_Task requirements:_ Make an exact copy of all the entries, with the pictures left out.

(Stored items from a collection)
------------
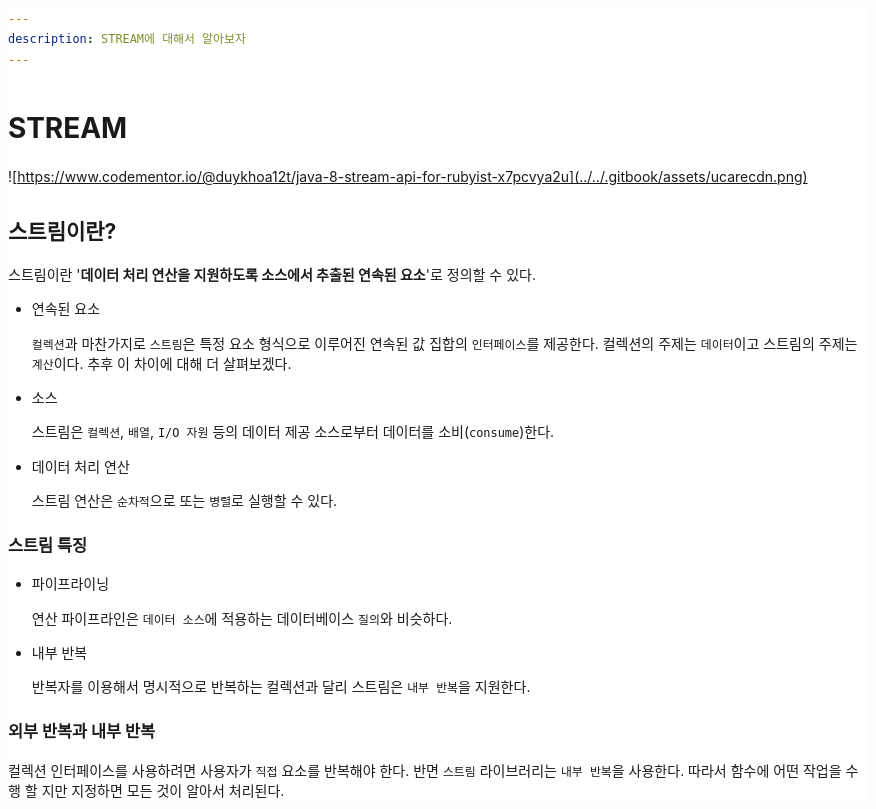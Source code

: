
 ```yaml
---
description: STREAM에 대해서 알아보자
---
```


# STREAM

![https://www.codementor.io/@duykhoa12t/java-8-stream-api-for-rubyist-x7pcvya2u](../../.gitbook/assets/ucarecdn.png)

## 스트림이란?

스트림이란 '**데이터 처리 연산을 지원하도록 소스에서 추출된 연속된 요소**'로 정의할 수 있다.

* 연속된 요소

  `컬렉션`과 마찬가지로 `스트림`은 특정 요소 형식으로 이루어진 연속된 값 집합의 `인터페이스`를 제공한다. 컬렉션의 주제는 `데이터`이고 스트림의 주제는 `계산`이다. 추후 이 차이에 대해 더 살펴보겠다.

* 소스

  스트림은 `컬렉션`, `배열`, `I/O 자원` 등의 데이터 제공 소스로부터 데이터를 소비\(`consume`\)한다.

* 데이터 처리 연산

  스트림 연산은 `순차적`으로 또는 `병렬`로 실행할 수 있다.

### 스트림 특징

* 파이프라이닝

  연산 파이프라인은 `데이터 소스`에 적용하는 데이터베이스 `질의`와 비슷하다.

* 내부 반복

  반복자를 이용해서 명시적으로 반복하는 컬렉션과 달리 스트림은 `내부 반복`을 지원한다.

### 외부 반복과 내부 반복

컬렉션 인터페이스를 사용하려면 사용자가 `직접` 요소를 반복해야 한다. 반면 `스트림` 라이브러리는 `내부 반복`을 사용한다. 따라서 함수에 어떤 작업을 수행 할 지만 지정하면 모든 것이 알아서 처리된다.
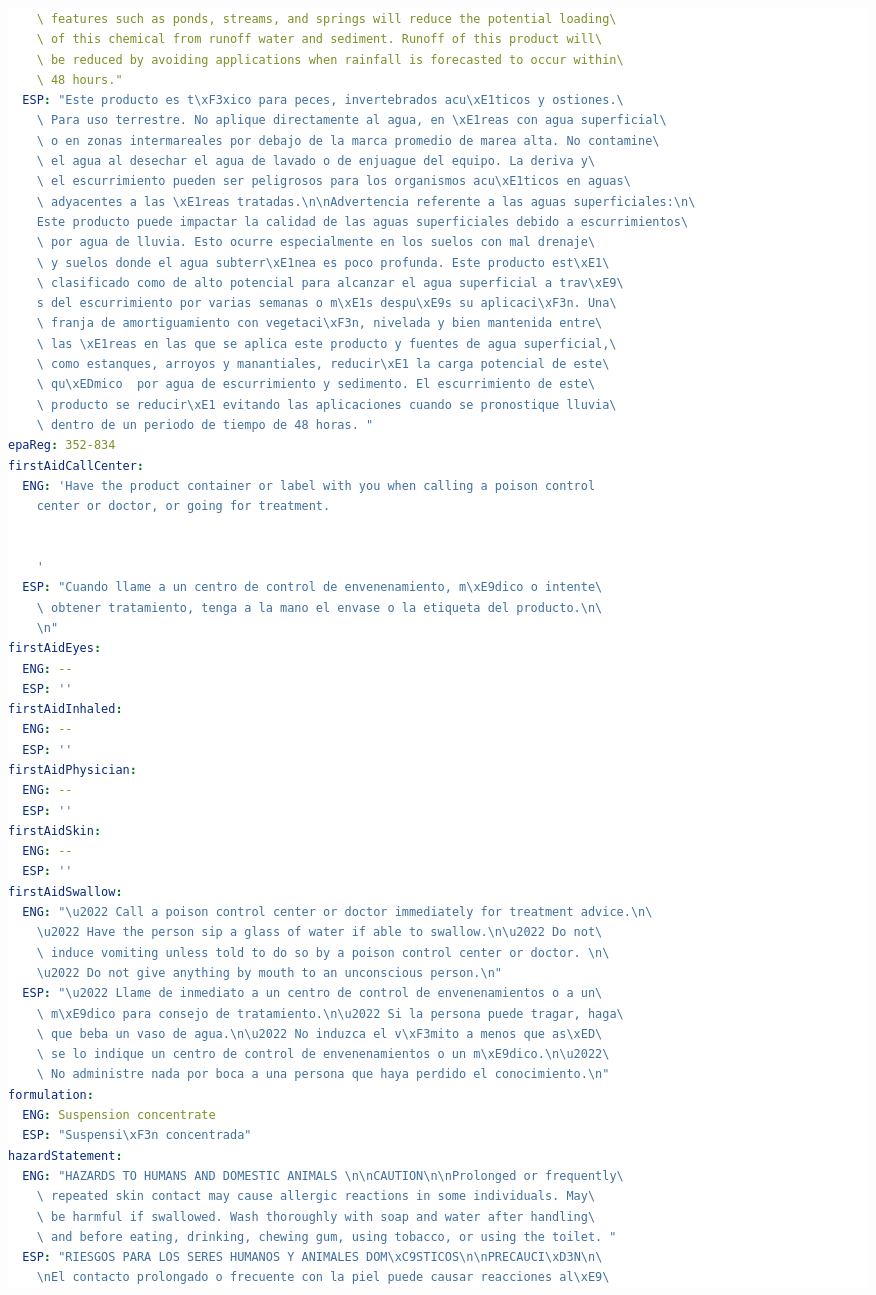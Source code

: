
 ```yaml
    \ features such as ponds, streams, and springs will reduce the potential loading\
    \ of this chemical from runoff water and sediment. Runoff of this product will\
    \ be reduced by avoiding applications when rainfall is forecasted to occur within\
    \ 48 hours."
  ESP: "Este producto es t\xF3xico para peces, invertebrados acu\xE1ticos y ostiones.\
    \ Para uso terrestre. No aplique directamente al agua, en \xE1reas con agua superficial\
    \ o en zonas intermareales por debajo de la marca promedio de marea alta. No contamine\
    \ el agua al desechar el agua de lavado o de enjuague del equipo. La deriva y\
    \ el escurrimiento pueden ser peligrosos para los organismos acu\xE1ticos en aguas\
    \ adyacentes a las \xE1reas tratadas.\n\nAdvertencia referente a las aguas superficiales:\n\
    Este producto puede impactar la calidad de las aguas superficiales debido a escurrimientos\
    \ por agua de lluvia. Esto ocurre especialmente en los suelos con mal drenaje\
    \ y suelos donde el agua subterr\xE1nea es poco profunda. Este producto est\xE1\
    \ clasificado como de alto potencial para alcanzar el agua superficial a trav\xE9\
    s del escurrimiento por varias semanas o m\xE1s despu\xE9s su aplicaci\xF3n. Una\
    \ franja de amortiguamiento con vegetaci\xF3n, nivelada y bien mantenida entre\
    \ las \xE1reas en las que se aplica este producto y fuentes de agua superficial,\
    \ como estanques, arroyos y manantiales, reducir\xE1 la carga potencial de este\
    \ qu\xEDmico  por agua de escurrimiento y sedimento. El escurrimiento de este\
    \ producto se reducir\xE1 evitando las aplicaciones cuando se pronostique lluvia\
    \ dentro de un periodo de tiempo de 48 horas. "
epaReg: 352-834
firstAidCallCenter:
  ENG: 'Have the product container or label with you when calling a poison control
    center or doctor, or going for treatment.


    '
  ESP: "Cuando llame a un centro de control de envenenamiento, m\xE9dico o intente\
    \ obtener tratamiento, tenga a la mano el envase o la etiqueta del producto.\n\
    \n"
firstAidEyes:
  ENG: --
  ESP: ''
firstAidInhaled:
  ENG: --
  ESP: ''
firstAidPhysician:
  ENG: --
  ESP: ''
firstAidSkin:
  ENG: --
  ESP: ''
firstAidSwallow:
  ENG: "\u2022 Call a poison control center or doctor immediately for treatment advice.\n\
    \u2022 Have the person sip a glass of water if able to swallow.\n\u2022 Do not\
    \ induce vomiting unless told to do so by a poison control center or doctor. \n\
    \u2022 Do not give anything by mouth to an unconscious person.\n"
  ESP: "\u2022 Llame de inmediato a un centro de control de envenenamientos o a un\
    \ m\xE9dico para consejo de tratamiento.\n\u2022 Si la persona puede tragar, haga\
    \ que beba un vaso de agua.\n\u2022 No induzca el v\xF3mito a menos que as\xED\
    \ se lo indique un centro de control de envenenamientos o un m\xE9dico.\n\u2022\
    \ No administre nada por boca a una persona que haya perdido el conocimiento.\n"
formulation:
  ENG: Suspension concentrate
  ESP: "Suspensi\xF3n concentrada"
hazardStatement:
  ENG: "HAZARDS TO HUMANS AND DOMESTIC ANIMALS \n\nCAUTION\n\nProlonged or frequently\
    \ repeated skin contact may cause allergic reactions in some individuals. May\
    \ be harmful if swallowed. Wash thoroughly with soap and water after handling\
    \ and before eating, drinking, chewing gum, using tobacco, or using the toilet. "
  ESP: "RIESGOS PARA LOS SERES HUMANOS Y ANIMALES DOM\xC9STICOS\n\nPRECAUCI\xD3N\n\
    \nEl contacto prolongado o frecuente con la piel puede causar reacciones al\xE9\
```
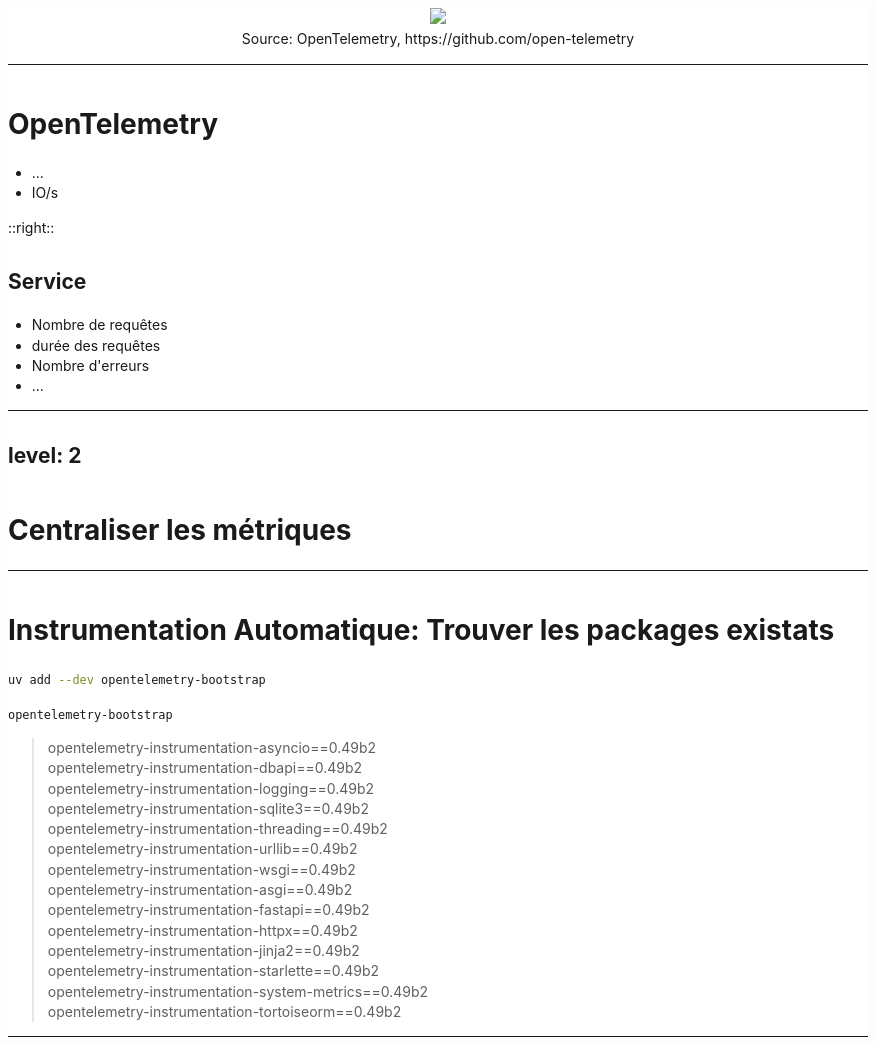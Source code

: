 <center><img src="https://camo.githubusercontent.com/d0abb415b6f5ccb9f1c9df324ceddec0094cb97a0f79b7a62d3b6d9ac4282d67/68747470733a2f2f6f70656e74656c656d657472792e696f2f696d672f6c6f676f732f6f70656e74656c656d657472792d686f72697a6f6e74616c2d636f6c6f722e737667"/></center>

<center>Source: OpenTelemetry, https://github.com/open-telemetry</center>

---

# OpenTelemetry
- ...
- IO/s

::right::

## Service

- Nombre de requêtes
- durée des requêtes
- Nombre d'erreurs
- ...

---
level: 2
---

# Centraliser les métriques

---

# Instrumentation Automatique: Trouver les packages existats

```sh
uv add --dev opentelemetry-bootstrap
```
```sh
opentelemetry-bootstrap
```

> opentelemetry-instrumentation-asyncio==0.49b2  
> opentelemetry-instrumentation-dbapi==0.49b2  
> opentelemetry-instrumentation-logging==0.49b2  
> opentelemetry-instrumentation-sqlite3==0.49b2  
> opentelemetry-instrumentation-threading==0.49b2  
> opentelemetry-instrumentation-urllib==0.49b2  
> opentelemetry-instrumentation-wsgi==0.49b2  
> opentelemetry-instrumentation-asgi==0.49b2  
> opentelemetry-instrumentation-fastapi==0.49b2  
> opentelemetry-instrumentation-httpx==0.49b2  
> opentelemetry-instrumentation-jinja2==0.49b2  
> opentelemetry-instrumentation-starlette==0.49b2  
> opentelemetry-instrumentation-system-metrics==0.49b2  
> opentelemetry-instrumentation-tortoiseorm==0.49b2

---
------------
_Completed exercise:_
Source code

:
 ```yaml
---
description: STREAM에 대해서 알아보자
---
```


# STREAM

![https://www.codementor.io/@duykhoa12t/java-8-stream-api-for-rubyist-x7pcvya2u](../../.gitbook/assets/ucarecdn.png)

## 스트림이란?

스트림이란 '**데이터 처리 연산을 지원하도록 소스에서 추출된 연속된 요소**'로 정의할 수 있다.

* 연속된 요소

  `컬렉션`과 마찬가지로 `스트림`은 특정 요소 형식으로 이루어진 연속된 값 집합의 `인터페이스`를 제공한다. 컬렉션의 주제는 `데이터`이고 스트림의 주제는 `계산`이다. 추후 이 차이에 대해 더 살펴보겠다.

* 소스

  스트림은 `컬렉션`, `배열`, `I/O 자원` 등의 데이터 제공 소스로부터 데이터를 소비\(`consume`\)한다.

* 데이터 처리 연산

  스트림 연산은 `순차적`으로 또는 `병렬`로 실행할 수 있다.

### 스트림 특징

* 파이프라이닝

  연산 파이프라인은 `데이터 소스`에 적용하는 데이터베이스 `질의`와 비슷하다.

* 내부 반복

  반복자를 이용해서 명시적으로 반복하는 컬렉션과 달리 스트림은 `내부 반복`을 지원한다.

### 외부 반복과 내부 반복

컬렉션 인터페이스를 사용하려면 사용자가 `직접` 요소를 반복해야 한다. 반면 `스트림` 라이브러리는 `내부 반복`을 사용한다. 따라서 함수에 어떤 작업을 수행 할 지만 지정하면 모든 것이 알아서 처리된다.
Source code

:
 ```yaml
    \ features such as ponds, streams, and springs will reduce the potential loading\
    \ of this chemical from runoff water and sediment. Runoff of this product will\
    \ be reduced by avoiding applications when rainfall is forecasted to occur within\
    \ 48 hours."
  ESP: "Este producto es t\xF3xico para peces, invertebrados acu\xE1ticos y ostiones.\
    \ Para uso terrestre. No aplique directamente al agua, en \xE1reas con agua superficial\
    \ o en zonas intermareales por debajo de la marca promedio de marea alta. No contamine\
    \ el agua al desechar el agua de lavado o de enjuague del equipo. La deriva y\
    \ el escurrimiento pueden ser peligrosos para los organismos acu\xE1ticos en aguas\
    \ adyacentes a las \xE1reas tratadas.\n\nAdvertencia referente a las aguas superficiales:\n\
    Este producto puede impactar la calidad de las aguas superficiales debido a escurrimientos\
    \ por agua de lluvia. Esto ocurre especialmente en los suelos con mal drenaje\
    \ y suelos donde el agua subterr\xE1nea es poco profunda. Este producto est\xE1\
    \ clasificado como de alto potencial para alcanzar el agua superficial a trav\xE9\
    s del escurrimiento por varias semanas o m\xE1s despu\xE9s su aplicaci\xF3n. Una\
    \ franja de amortiguamiento con vegetaci\xF3n, nivelada y bien mantenida entre\
    \ las \xE1reas en las que se aplica este producto y fuentes de agua superficial,\
    \ como estanques, arroyos y manantiales, reducir\xE1 la carga potencial de este\
    \ qu\xEDmico  por agua de escurrimiento y sedimento. El escurrimiento de este\
    \ producto se reducir\xE1 evitando las aplicaciones cuando se pronostique lluvia\
    \ dentro de un periodo de tiempo de 48 horas. "
epaReg: 352-834
firstAidCallCenter:
  ENG: 'Have the product container or label with you when calling a poison control
    center or doctor, or going for treatment.


    '
  ESP: "Cuando llame a un centro de control de envenenamiento, m\xE9dico o intente\
    \ obtener tratamiento, tenga a la mano el envase o la etiqueta del producto.\n\
    \n"
firstAidEyes:
  ENG: --
  ESP: ''
firstAidInhaled:
  ENG: --
  ESP: ''
firstAidPhysician:
  ENG: --
  ESP: ''
firstAidSkin:
  ENG: --
  ESP: ''
firstAidSwallow:
  ENG: "\u2022 Call a poison control center or doctor immediately for treatment advice.\n\
    \u2022 Have the person sip a glass of water if able to swallow.\n\u2022 Do not\
    \ induce vomiting unless told to do so by a poison control center or doctor. \n\
    \u2022 Do not give anything by mouth to an unconscious person.\n"
  ESP: "\u2022 Llame de inmediato a un centro de control de envenenamientos o a un\
    \ m\xE9dico para consejo de tratamiento.\n\u2022 Si la persona puede tragar, haga\
    \ que beba un vaso de agua.\n\u2022 No induzca el v\xF3mito a menos que as\xED\
    \ se lo indique un centro de control de envenenamientos o un m\xE9dico.\n\u2022\
    \ No administre nada por boca a una persona que haya perdido el conocimiento.\n"
formulation:
  ENG: Suspension concentrate
  ESP: "Suspensi\xF3n concentrada"
hazardStatement:
  ENG: "HAZARDS TO HUMANS AND DOMESTIC ANIMALS \n\nCAUTION\n\nProlonged or frequently\
    \ repeated skin contact may cause allergic reactions in some individuals. May\
    \ be harmful if swallowed. Wash thoroughly with soap and water after handling\
    \ and before eating, drinking, chewing gum, using tobacco, or using the toilet. "
  ESP: "RIESGOS PARA LOS SERES HUMANOS Y ANIMALES DOM\xC9STICOS\n\nPRECAUCI\xD3N\n\
    \nEl contacto prolongado o frecuente con la piel puede causar reacciones al\xE9\
```
Source code

: <center><img src="https://camo.githubusercontent.com/d0abb415b6f5ccb9f1c9df324ceddec0094cb97a0f79b7a62d3b6d9ac4282d67/68747470733a2f2f6f70656e74656c656d657472792e696f2f696d672f6c6f676f732f6f70656e74656c656d657472792d686f72697a6f6e74616c2d636f6c6f722e737667"/></center>

<center>Source: OpenTelemetry, https://github.com/open-telemetry</center>

---

# OpenTelemetry
- ...
- IO/s

::right::

## Service

- Nombre de requêtes
- durée des requêtes
- Nombre d'erreurs
- ...

---
level: 2
---

# Centraliser les métriques

---

# Instrumentation Automatique: Trouver les packages existats

```sh
uv add --dev opentelemetry-bootstrap
```
```sh
opentelemetry-bootstrap
```

> opentelemetry-instrumentation-asyncio==0.49b2  
> opentelemetry-instrumentation-dbapi==0.49b2  
> opentelemetry-instrumentation-logging==0.49b2  
> opentelemetry-instrumentation-sqlite3==0.49b2  
> opentelemetry-instrumentation-threading==0.49b2  
> opentelemetry-instrumentation-urllib==0.49b2  
> opentelemetry-instrumentation-wsgi==0.49b2  
> opentelemetry-instrumentation-asgi==0.49b2  
> opentelemetry-instrumentation-fastapi==0.49b2  
> opentelemetry-instrumentation-httpx==0.49b2  
> opentelemetry-instrumentation-jinja2==0.49b2  
> opentelemetry-instrumentation-starlette==0.49b2  
> opentelemetry-instrumentation-system-metrics==0.49b2  
> opentelemetry-instrumentation-tortoiseorm==0.49b2

---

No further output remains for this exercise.